In this Installment: National Stillness.  A Traditional Island.  Nec Tamen Consumabatur.  Eavesdropping at the Free Church.  Exit, Stage Right!  Jerusalem and Stornoway, Sister Cities.  Havdalah on the Ferry

"He who wants to enter the holiness of the day must first lay down the profanity of clattering commerce ...he must go away from the screech of dissonant days"   (A.J. Heschel, The Sabbath)

Peace and quiet is a national holiday in Israel, known as the Sabbath.  To be sure, large segments of the population do not observe "Shabbat" (to use the Hebrew pronunciation), but everyone is aware of it, and understands that certain things will be different for those 25 hours of holiday.  In most cities, bus service stops, many commercial stores close, and life becomes a little quieter.  In some areas, all commercial activity stops on Shabbat, and no one drives cars, listens to TVs or radios, or uses any electrical equipment.  As a result, the constant background hum and buzz that all these electric and motorized gadgets combine to make for 6 days of the week, disappears, leaving a peacefulness that can be distracting or even unsettling at first.  In the year I lived in Israel, I came to associate the power of Shabbat with this stillness and peace more than anything else.  I would walk down the middle of the street confidant that, in the stillness of the day, I would easily hear any approaching car long before I was in any danger.  I have always had very sensitive ears, and value the lack of "noise" - that muddiness that comes from too many indistinct noises blending together at any volume - even more than I do the presence of music.  At the end of Shabbat is a ceremony called Havdalah, marking the transition from the sacred seventh day to the other six.
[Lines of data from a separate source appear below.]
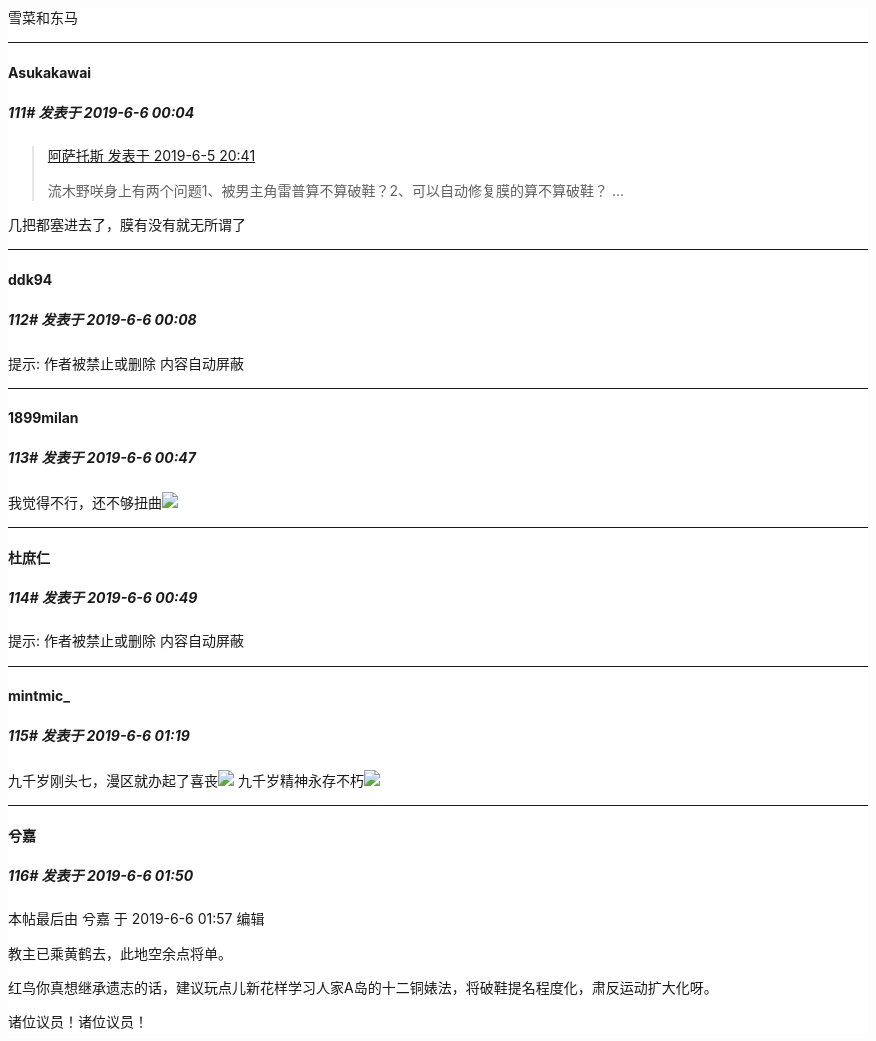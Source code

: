 雪菜和东马

*****

####  Asukakawai  
##### 111#       发表于 2019-6-6 00:04

<blockquote><a href="httphttps://bbs.saraba1st.com/2b/forum.php?mod=redirect&amp;goto=findpost&amp;pid=44007042&amp;ptid=1837198" target="_blank">阿萨托斯 发表于 2019-6-5 20:41</a>

流木野咲身上有两个问题1、被男主角雷普算不算破鞋？2、可以自动修复膜的算不算破鞋？ ...</blockquote>
几把都塞进去了，膜有没有就无所谓了

*****

####  ddk94  
##### 112#       发表于 2019-6-6 00:08

提示: 作者被禁止或删除 内容自动屏蔽

*****

####  1899milan  
##### 113#       发表于 2019-6-6 00:47

我觉得不行，还不够扭曲<img src="https://static.saraba1st.com/image/smiley/face2017/053.png" referrerpolicy="no-referrer">

*****

####  杜庶仁  
##### 114#       发表于 2019-6-6 00:49

提示: 作者被禁止或删除 内容自动屏蔽

*****

####  mintmic_  
##### 115#       发表于 2019-6-6 01:19

九千岁刚头七，漫区就办起了喜丧<img src="https://static.saraba1st.com/image/smiley/face2017/037.png" referrerpolicy="no-referrer">
九千岁精神永存不朽<img src="https://static.saraba1st.com/image/smiley/face2017/067.png" referrerpolicy="no-referrer">

*****

####  兮嘉  
##### 116#       发表于 2019-6-6 01:50

 本帖最后由 兮嘉 于 2019-6-6 01:57 编辑 

教主已乘黄鹤去，此地空余点将单。

红鸟你真想继承遗志的话，建议玩点儿新花样学习人家A岛的十二铜婊法，将破鞋提名程度化，肃反运动扩大化呀。

诸位议员！诸位议员！
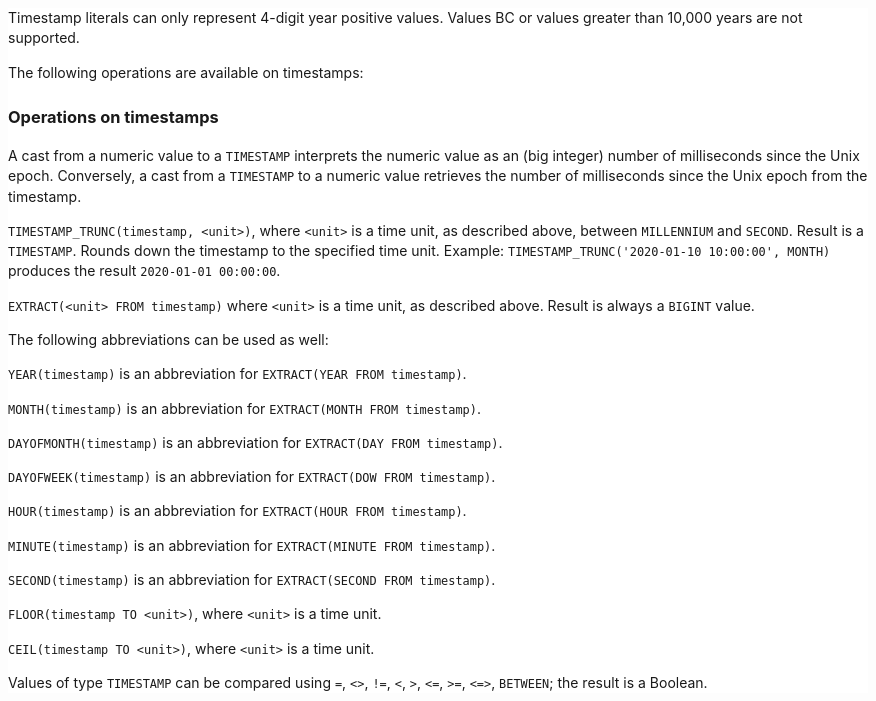 Timestamp literals can only represent 4-digit year positive values.
Values BC or values greater than 10,000 years are not supported.

The following operations are available on timestamps:

### Operations on timestamps

A cast from a numeric value to a `TIMESTAMP` interprets the numeric
value as an (big integer) number of milliseconds since the Unix epoch.
Conversely, a cast from a `TIMESTAMP` to a numeric value retrieves the
number of milliseconds since the Unix epoch from the timestamp.

<a id="timestamp_trunc"></a>
`TIMESTAMP_TRUNC(timestamp, <unit>)`, where `<unit>` is a time unit,
as described above, between `MILLENNIUM` and `SECOND`.  Result is a
`TIMESTAMP`.  Rounds down the timestamp to the specified time unit.
Example: `TIMESTAMP_TRUNC('2020-01-10 10:00:00', MONTH)` produces the
result `2020-01-01 00:00:00`.

<a id="timestamp_extract"></a>
`EXTRACT(<unit> FROM timestamp)` where `<unit>` is a time unit, as
described above.  Result is always a `BIGINT` value.

The following abbreviations can be used as well:

<a id="timestamp_year"></a>
`YEAR(timestamp)` is an abbreviation for `EXTRACT(YEAR FROM timestamp)`.

<a id="timestamp_month"></a>
`MONTH(timestamp)` is an abbreviation for `EXTRACT(MONTH FROM timestamp)`.

<a id="timestamp_dayofmonth"></a>
`DAYOFMONTH(timestamp)` is an abbreviation for `EXTRACT(DAY FROM
timestamp)`.

<a id="timestamp_dayofweek"></a>
`DAYOFWEEK(timestamp)` is an abbreviation for `EXTRACT(DOW FROM
timestamp)`.

<a id="timestamp_hour"></a>
`HOUR(timestamp)` is an abbreviation for `EXTRACT(HOUR FROM timestamp)`.

<a id="timestamp_minute"></a>
`MINUTE(timestamp)` is an abbreviation for `EXTRACT(MINUTE FROM timestamp)`.

<a id="timestamp_second"></a>
`SECOND(timestamp)` is an abbreviation for `EXTRACT(SECOND FROM
timestamp)`.

<a id="timestamp_floor"></a>
`FLOOR(timestamp TO <unit>)`, where `<unit>` is a time unit.

<a id="timestamp_ceil"></a>
`CEIL(timestamp TO <unit>)`, where `<unit>` is a time unit.

Values of type `TIMESTAMP` can be compared using `=`, `<>`, `!=`, `<`,
`>`, `<=`, `>=`, `<=>`, `BETWEEN`; the result is a Boolean.
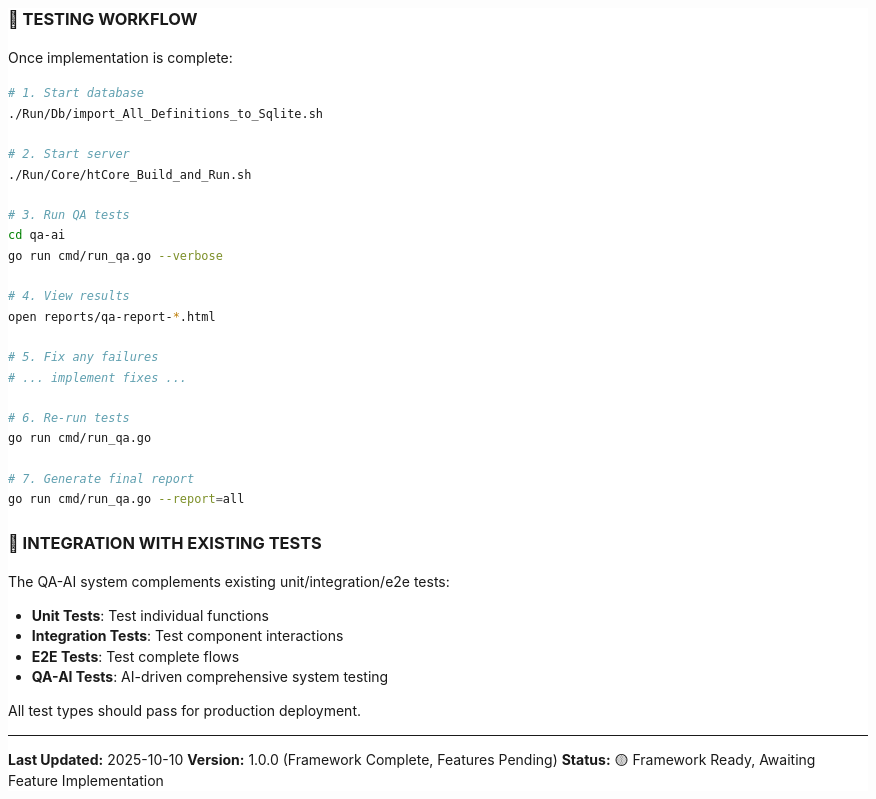 ### 📝 TESTING WORKFLOW

Once implementation is complete:

```bash
# 1. Start database
./Run/Db/import_All_Definitions_to_Sqlite.sh

# 2. Start server
./Run/Core/htCore_Build_and_Run.sh

# 3. Run QA tests
cd qa-ai
go run cmd/run_qa.go --verbose

# 4. View results
open reports/qa-report-*.html

# 5. Fix any failures
# ... implement fixes ...

# 6. Re-run tests
go run cmd/run_qa.go

# 7. Generate final report
go run cmd/run_qa.go --report=all
```

### 🔗 INTEGRATION WITH EXISTING TESTS

The QA-AI system complements existing unit/integration/e2e tests:

- **Unit Tests**: Test individual functions
- **Integration Tests**: Test component interactions
- **E2E Tests**: Test complete flows
- **QA-AI Tests**: AI-driven comprehensive system testing

All test types should pass for production deployment.

---

**Last Updated:** 2025-10-10
**Version:** 1.0.0 (Framework Complete, Features Pending)
**Status:** 🟡 Framework Ready, Awaiting Feature Implementation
When I traveled to The Isle of Lewis in Scotland's Hebrides this past summer, I planned to return to the mainland on the Saturday ferry.  Lewis is a very traditional place that shuts down on Sundays for the Sabbath - ferry service included - and I had been warned how sleepy the place was even during the week.  I didn't want to be stranded there with nothing to do and nowhere to get a meal.  I ended up throwing away these plans when, the night before I was scheduled to depart, I met Roddy and was invited to stick around and go surfing.  I spent Saturday with him and several others, learning to surf (and getting tossed and tumbled in the waves) at Europie beach, at the northern tip of the island.  I might have gone again on Sunday had a miscommunication not left me behind in my hostel.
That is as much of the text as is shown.